YOUR TASK: Go through the material and copy every line in which "that" appears.

DATA SUPPLIED:

○ ○ ○ ○ ○ ○ ○

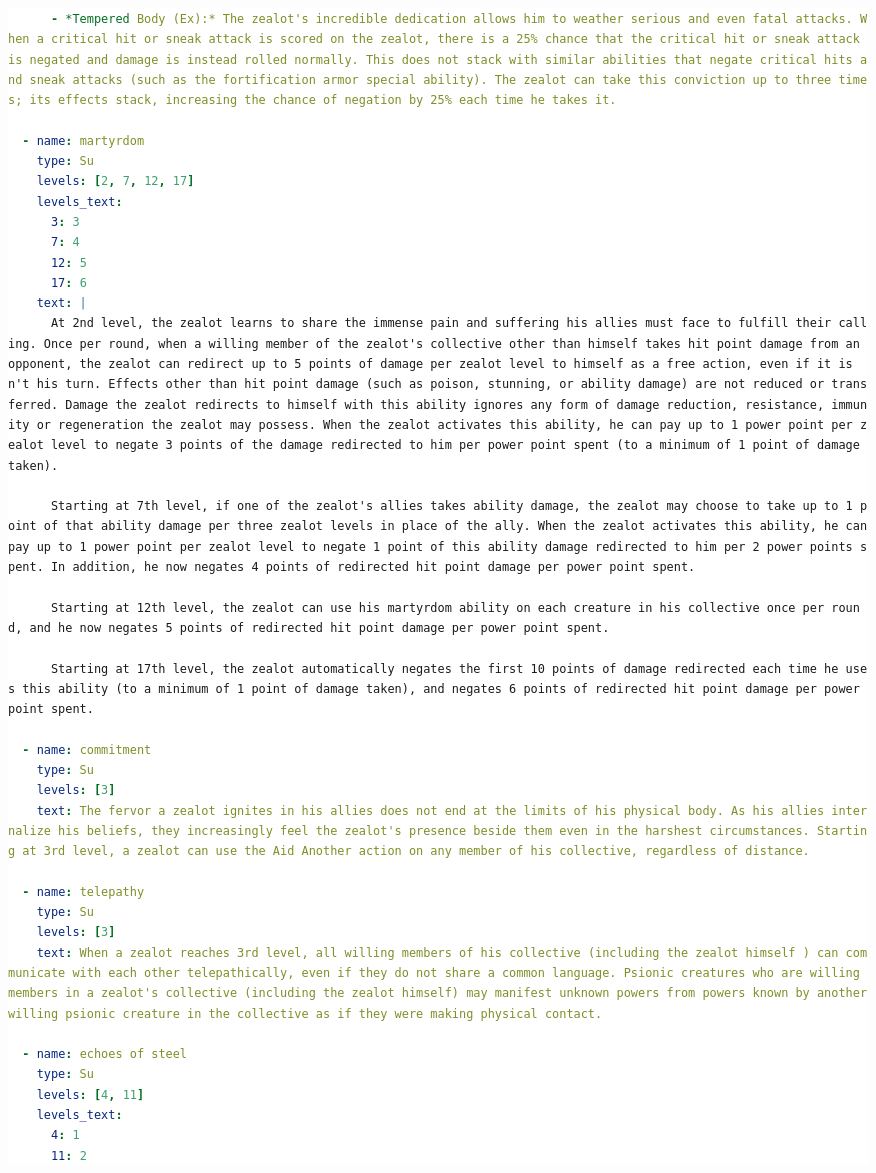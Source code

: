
 ```yaml
      - *Tempered Body (Ex):* The zealot's incredible dedication allows him to weather serious and even fatal attacks. When a critical hit or sneak attack is scored on the zealot, there is a 25% chance that the critical hit or sneak attack is negated and damage is instead rolled normally. This does not stack with similar abilities that negate critical hits and sneak attacks (such as the fortification armor special ability). The zealot can take this conviction up to three times; its effects stack, increasing the chance of negation by 25% each time he takes it.

  - name: martyrdom
    type: Su
    levels: [2, 7, 12, 17]
    levels_text:
      3: 3
      7: 4
      12: 5
      17: 6
    text: |
      At 2nd level, the zealot learns to share the immense pain and suffering his allies must face to fulfill their calling. Once per round, when a willing member of the zealot's collective other than himself takes hit point damage from an opponent, the zealot can redirect up to 5 points of damage per zealot level to himself as a free action, even if it isn't his turn. Effects other than hit point damage (such as poison, stunning, or ability damage) are not reduced or transferred. Damage the zealot redirects to himself with this ability ignores any form of damage reduction, resistance, immunity or regeneration the zealot may possess. When the zealot activates this ability, he can pay up to 1 power point per zealot level to negate 3 points of the damage redirected to him per power point spent (to a minimum of 1 point of damage taken).

      Starting at 7th level, if one of the zealot's allies takes ability damage, the zealot may choose to take up to 1 point of that ability damage per three zealot levels in place of the ally. When the zealot activates this ability, he can pay up to 1 power point per zealot level to negate 1 point of this ability damage redirected to him per 2 power points spent. In addition, he now negates 4 points of redirected hit point damage per power point spent.

      Starting at 12th level, the zealot can use his martyrdom ability on each creature in his collective once per round, and he now negates 5 points of redirected hit point damage per power point spent.

      Starting at 17th level, the zealot automatically negates the first 10 points of damage redirected each time he uses this ability (to a minimum of 1 point of damage taken), and negates 6 points of redirected hit point damage per power point spent.

  - name: commitment
    type: Su
    levels: [3]
    text: The fervor a zealot ignites in his allies does not end at the limits of his physical body. As his allies internalize his beliefs, they increasingly feel the zealot's presence beside them even in the harshest circumstances. Starting at 3rd level, a zealot can use the Aid Another action on any member of his collective, regardless of distance.

  - name: telepathy
    type: Su
    levels: [3]
    text: When a zealot reaches 3rd level, all willing members of his collective (including the zealot himself ) can communicate with each other telepathically, even if they do not share a common language. Psionic creatures who are willing members in a zealot's collective (including the zealot himself) may manifest unknown powers from powers known by another willing psionic creature in the collective as if they were making physical contact.

  - name: echoes of steel
    type: Su
    levels: [4, 11]
    levels_text:
      4: 1
      11: 2
```
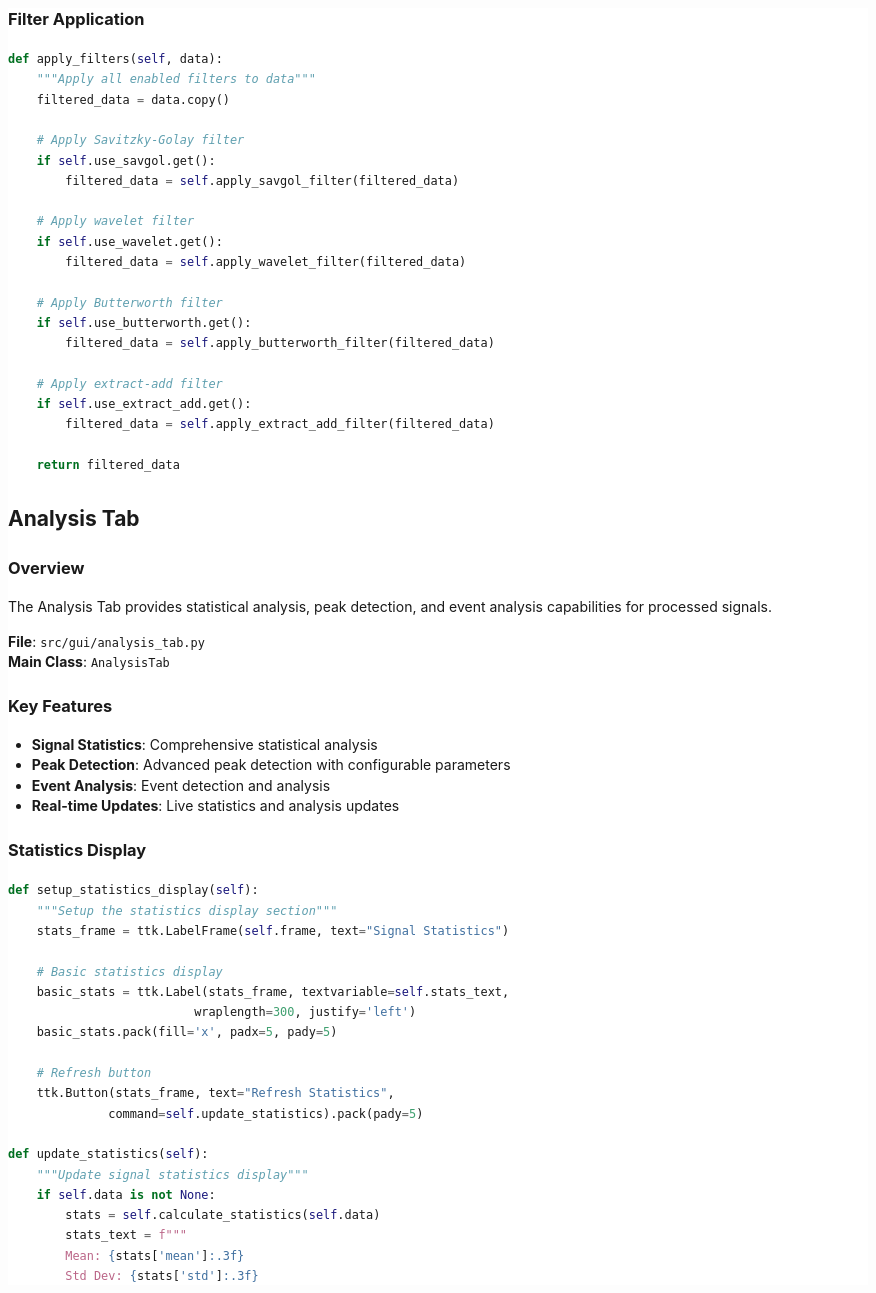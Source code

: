 ### Filter Application
```python
def apply_filters(self, data):
    """Apply all enabled filters to data"""
    filtered_data = data.copy()
    
    # Apply Savitzky-Golay filter
    if self.use_savgol.get():
        filtered_data = self.apply_savgol_filter(filtered_data)
    
    # Apply wavelet filter
    if self.use_wavelet.get():
        filtered_data = self.apply_wavelet_filter(filtered_data)
    
    # Apply Butterworth filter
    if self.use_butterworth.get():
        filtered_data = self.apply_butterworth_filter(filtered_data)
    
    # Apply extract-add filter
    if self.use_extract_add.get():
        filtered_data = self.apply_extract_add_filter(filtered_data)
    
    return filtered_data
```

## Analysis Tab

### Overview
The Analysis Tab provides statistical analysis, peak detection, and event analysis capabilities for processed signals.

**File**: `src/gui/analysis_tab.py`  
**Main Class**: `AnalysisTab`

### Key Features
- **Signal Statistics**: Comprehensive statistical analysis
- **Peak Detection**: Advanced peak detection with configurable parameters
- **Event Analysis**: Event detection and analysis
- **Real-time Updates**: Live statistics and analysis updates

### Statistics Display
```python
def setup_statistics_display(self):
    """Setup the statistics display section"""
    stats_frame = ttk.LabelFrame(self.frame, text="Signal Statistics")
    
    # Basic statistics display
    basic_stats = ttk.Label(stats_frame, textvariable=self.stats_text,
                          wraplength=300, justify='left')
    basic_stats.pack(fill='x', padx=5, pady=5)
    
    # Refresh button
    ttk.Button(stats_frame, text="Refresh Statistics",
              command=self.update_statistics).pack(pady=5)

def update_statistics(self):
    """Update signal statistics display"""
    if self.data is not None:
        stats = self.calculate_statistics(self.data)
        stats_text = f"""
        Mean: {stats['mean']:.3f}
        Std Dev: {stats['std']:.3f}
```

○ ○ ○ ○ ○ ○ ○

YOUR RESPONSE:
      - *Tempered Body (Ex):* The zealot's incredible dedication allows him to weather serious and even fatal attacks. When a critical hit or sneak attack is scored on the zealot, there is a 25% chance that the critical hit or sneak attack is negated and damage is instead rolled normally. This does not stack with similar abilities that negate critical hits and sneak attacks (such as the fortification armor special ability). The zealot can take this conviction up to three times; its effects stack, increasing the chance of negation by 25% each time he takes it.
      Starting at 7th level, if one of the zealot's allies takes ability damage, the zealot may choose to take up to 1 point of that ability damage per three zealot levels in place of the ally. When the zealot activates this ability, he can pay up to 1 power point per zealot level to negate 1 point of this ability damage redirected to him per 2 power points spent. In addition, he now negates 4 points of redirected hit point damage per power point spent.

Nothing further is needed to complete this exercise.